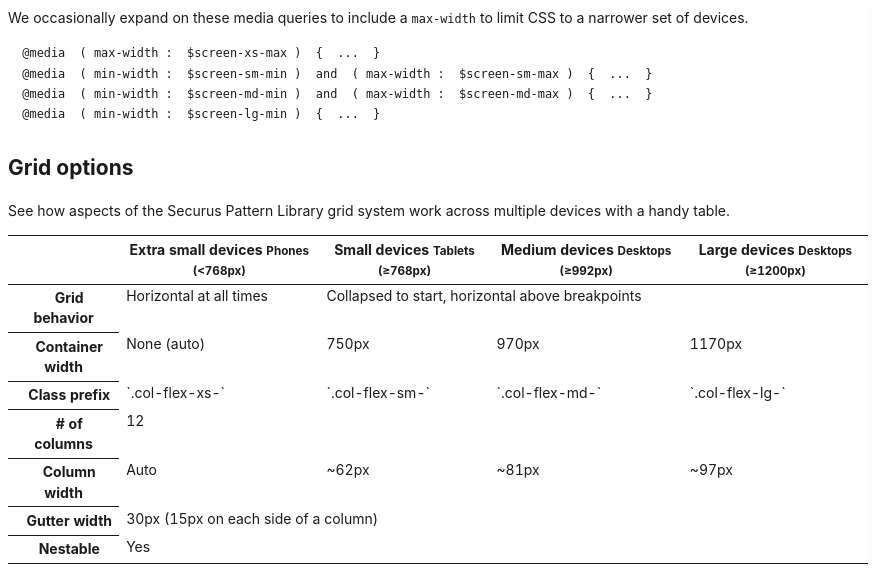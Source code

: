 We occasionally expand on these media queries to include a `max-width` to limit CSS to a narrower set of devices.

```
  @media  ( max-width :  $screen-xs-max )  {  ...  } 
  @media  ( min-width :  $screen-sm-min )  and  ( max-width :  $screen-sm-max )  {  ...  } 
  @media  ( min-width :  $screen-md-min )  and  ( max-width :  $screen-md-max )  {  ...  } 
  @media  ( min-width :  $screen-lg-min )  {  ...  } 
```

## Grid options

See how aspects of the Securus Pattern Library grid system work across multiple devices with a handy table.

<div class="table-responsive">
    <table class="table table-bordered table-striped">
        <thead>
            <tr>
                <th></th>
                <th> Extra small devices <small>Phones (&lt;768px)</small> </th>
                <th> Small devices <small>Tablets (≥768px)</small> </th>
                <th> Medium devices <small>Desktops (≥992px)</small> </th>
                <th> Large devices <small>Desktops (≥1200px)</small> </th>
            </tr>
        </thead>
        <tbody>
            <tr>
                <th class="text-nowrap" scope="row">&nbsp;&nbsp;&nbsp;Grid behavior</th>
                <td>Horizontal at all times</td>
                <td colspan="3">Collapsed to start, horizontal above breakpoints</td>
            </tr>
            <tr>
                <th class="text-nowrap" scope="row">&nbsp;&nbsp;&nbsp;Container width</th>
                <td>None (auto)</td>
                <td>750px</td>
                <td>970px</td>
                <td>1170px</td>
            </tr>
            <tr>
                <th class="text-nowrap" scope="row">&nbsp;&nbsp;&nbsp;Class prefix</th>
                <td>`.col-flex-xs-`</td>
                <td>`.col-flex-sm-`</td>
                <td>`.col-flex-md-`</td>
                <td>`.col-flex-lg-`</td>
            </tr>
            <tr>
                <th class="text-nowrap" scope="row">&nbsp;&nbsp;&nbsp;# of columns</th>
                <td colspan="4">12</td>
            </tr>
            <tr>
                <th class="text-nowrap" scope="row">&nbsp;&nbsp;&nbsp;Column width</th>
                <td class="text-muted">Auto</td>
                <td>~62px</td>
                <td>~81px</td>
                <td>~97px</td>
            </tr>
            <tr>
                <th class="text-nowrap" scope="row">&nbsp;&nbsp;&nbsp;Gutter width</th>
                <td colspan="4">30px (15px on each side of a column)</td>
            </tr>
            <tr>
                <th class="text-nowrap" scope="row">&nbsp;&nbsp;&nbsp;Nestable</th>
                <td colspan="4">Yes</td>
            </tr>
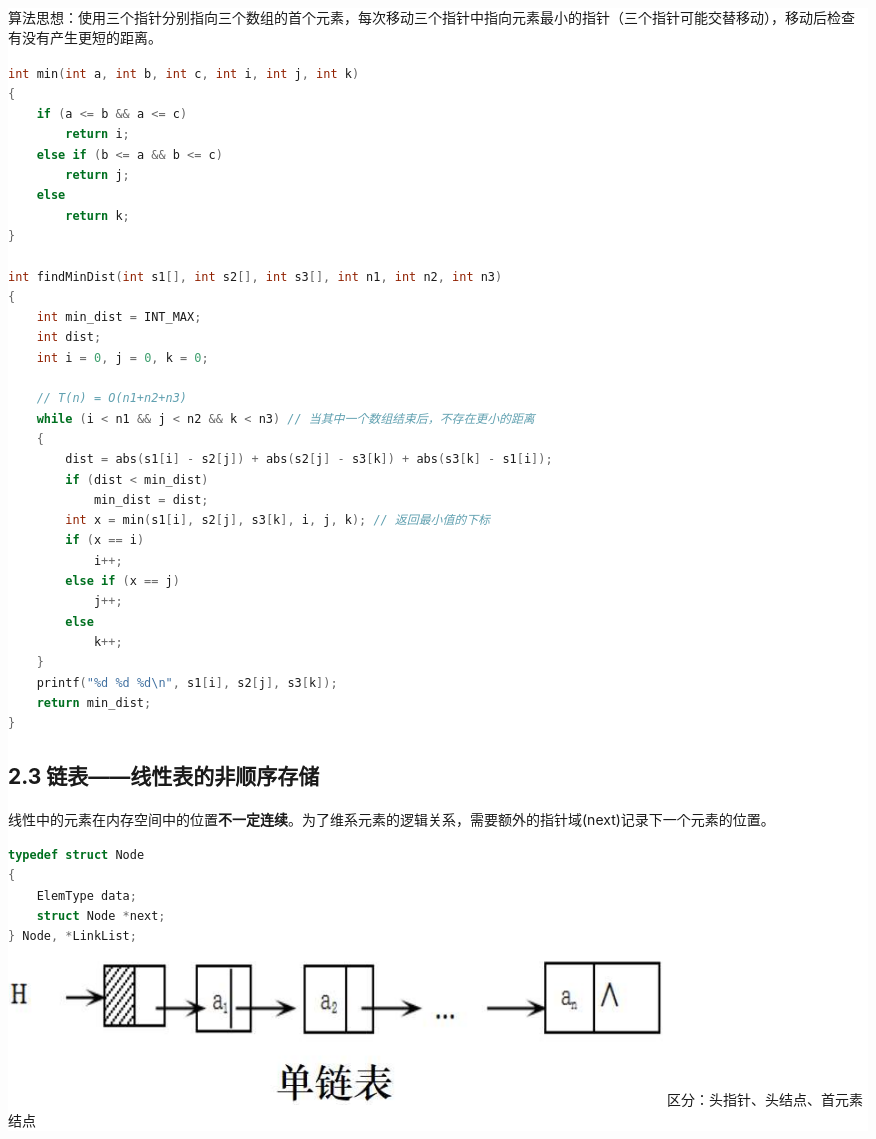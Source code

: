 算法思想：使用三个指针分别指向三个数组的首个元素，每次移动三个指针中指向元素最小的指针（三个指针可能交替移动），移动后检查有没有产生更短的距离。
```c
int min(int a, int b, int c, int i, int j, int k)
{
    if (a <= b && a <= c)
        return i;
    else if (b <= a && b <= c)
        return j;
    else
        return k;
}

int findMinDist(int s1[], int s2[], int s3[], int n1, int n2, int n3)
{
    int min_dist = INT_MAX;
    int dist;
    int i = 0, j = 0, k = 0;

    // T(n) = O(n1+n2+n3)
    while (i < n1 && j < n2 && k < n3) // 当其中一个数组结束后，不存在更小的距离
    {
        dist = abs(s1[i] - s2[j]) + abs(s2[j] - s3[k]) + abs(s3[k] - s1[i]);
        if (dist < min_dist)
            min_dist = dist;
        int x = min(s1[i], s2[j], s3[k], i, j, k); // 返回最小值的下标
        if (x == i)
            i++;
        else if (x == j)
            j++;
        else
            k++;
    }
    printf("%d %d %d\n", s1[i], s2[j], s3[k]);
    return min_dist;
}
```


## 2.3 链表——线性表的非顺序存储
线性中的元素在内存空间中的位置**不一定连续**。为了维系元素的逻辑关系，需要额外的指针域(next)记录下一个元素的位置。
```c
typedef struct Node
{
    ElemType data;
    struct Node *next;
} Node, *LinkList;
```

![1683711030198](image/数据结构/1683711030198.png)
区分：头指针、头结点、首元素结点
┄┄┄┄┄┄┄┄┄┄┄┄┄┄┄┄┄┄┄┄
INSTRUCTIONS TO FOLLOW
Without the pictures, print all of the records exactly.

EXERCISE SOLUTION
Source code

: We occasionally expand on these media queries to include a `max-width` to limit CSS to a narrower set of devices.

```
  @media  ( max-width :  $screen-xs-max )  {  ...  } 
  @media  ( min-width :  $screen-sm-min )  and  ( max-width :  $screen-sm-max )  {  ...  } 
  @media  ( min-width :  $screen-md-min )  and  ( max-width :  $screen-md-max )  {  ...  } 
  @media  ( min-width :  $screen-lg-min )  {  ...  } 
```

## Grid options

See how aspects of the Securus Pattern Library grid system work across multiple devices with a handy table.

<div class="table-responsive">
    <table class="table table-bordered table-striped">
        <thead>
            <tr>
                <th></th>
                <th> Extra small devices <small>Phones (&lt;768px)</small> </th>
                <th> Small devices <small>Tablets (≥768px)</small> </th>
                <th> Medium devices <small>Desktops (≥992px)</small> </th>
                <th> Large devices <small>Desktops (≥1200px)</small> </th>
            </tr>
        </thead>
        <tbody>
            <tr>
                <th class="text-nowrap" scope="row">&nbsp;&nbsp;&nbsp;Grid behavior</th>
                <td>Horizontal at all times</td>
                <td colspan="3">Collapsed to start, horizontal above breakpoints</td>
            </tr>
            <tr>
                <th class="text-nowrap" scope="row">&nbsp;&nbsp;&nbsp;Container width</th>
                <td>None (auto)</td>
                <td>750px</td>
                <td>970px</td>
                <td>1170px</td>
            </tr>
            <tr>
                <th class="text-nowrap" scope="row">&nbsp;&nbsp;&nbsp;Class prefix</th>
                <td>`.col-flex-xs-`</td>
                <td>`.col-flex-sm-`</td>
                <td>`.col-flex-md-`</td>
                <td>`.col-flex-lg-`</td>
            </tr>
            <tr>
                <th class="text-nowrap" scope="row">&nbsp;&nbsp;&nbsp;# of columns</th>
                <td colspan="4">12</td>
            </tr>
            <tr>
                <th class="text-nowrap" scope="row">&nbsp;&nbsp;&nbsp;Column width</th>
                <td class="text-muted">Auto</td>
                <td>~62px</td>
                <td>~81px</td>
                <td>~97px</td>
            </tr>
            <tr>
                <th class="text-nowrap" scope="row">&nbsp;&nbsp;&nbsp;Gutter width</th>
                <td colspan="4">30px (15px on each side of a column)</td>
            </tr>
            <tr>
                <th class="text-nowrap" scope="row">&nbsp;&nbsp;&nbsp;Nestable</th>
                <td colspan="4">Yes</td>
            </tr>
Source code

: 算法思想：使用三个指针分别指向三个数组的首个元素，每次移动三个指针中指向元素最小的指针（三个指针可能交替移动），移动后检查有没有产生更短的距离。
```c
int min(int a, int b, int c, int i, int j, int k)
{
    if (a <= b && a <= c)
        return i;
    else if (b <= a && b <= c)
        return j;
    else
        return k;
}

int findMinDist(int s1[], int s2[], int s3[], int n1, int n2, int n3)
{
    int min_dist = INT_MAX;
    int dist;
    int i = 0, j = 0, k = 0;

    // T(n) = O(n1+n2+n3)
    while (i < n1 && j < n2 && k < n3) // 当其中一个数组结束后，不存在更小的距离
    {
        dist = abs(s1[i] - s2[j]) + abs(s2[j] - s3[k]) + abs(s3[k] - s1[i]);
        if (dist < min_dist)
            min_dist = dist;
        int x = min(s1[i], s2[j], s3[k], i, j, k); // 返回最小值的下标
        if (x == i)
            i++;
        else if (x == j)
            j++;
        else
            k++;
    }
    printf("%d %d %d\n", s1[i], s2[j], s3[k]);
    return min_dist;
}
```


## 2.3 链表——线性表的非顺序存储
线性中的元素在内存空间中的位置**不一定连续**。为了维系元素的逻辑关系，需要额外的指针域(next)记录下一个元素的位置。
```c
typedef struct Node
{
    ElemType data;
    struct Node *next;
} Node, *LinkList;
```

![1683711030198](image/数据结构/1683711030198.png)
区分：头指针、头结点、首元素结点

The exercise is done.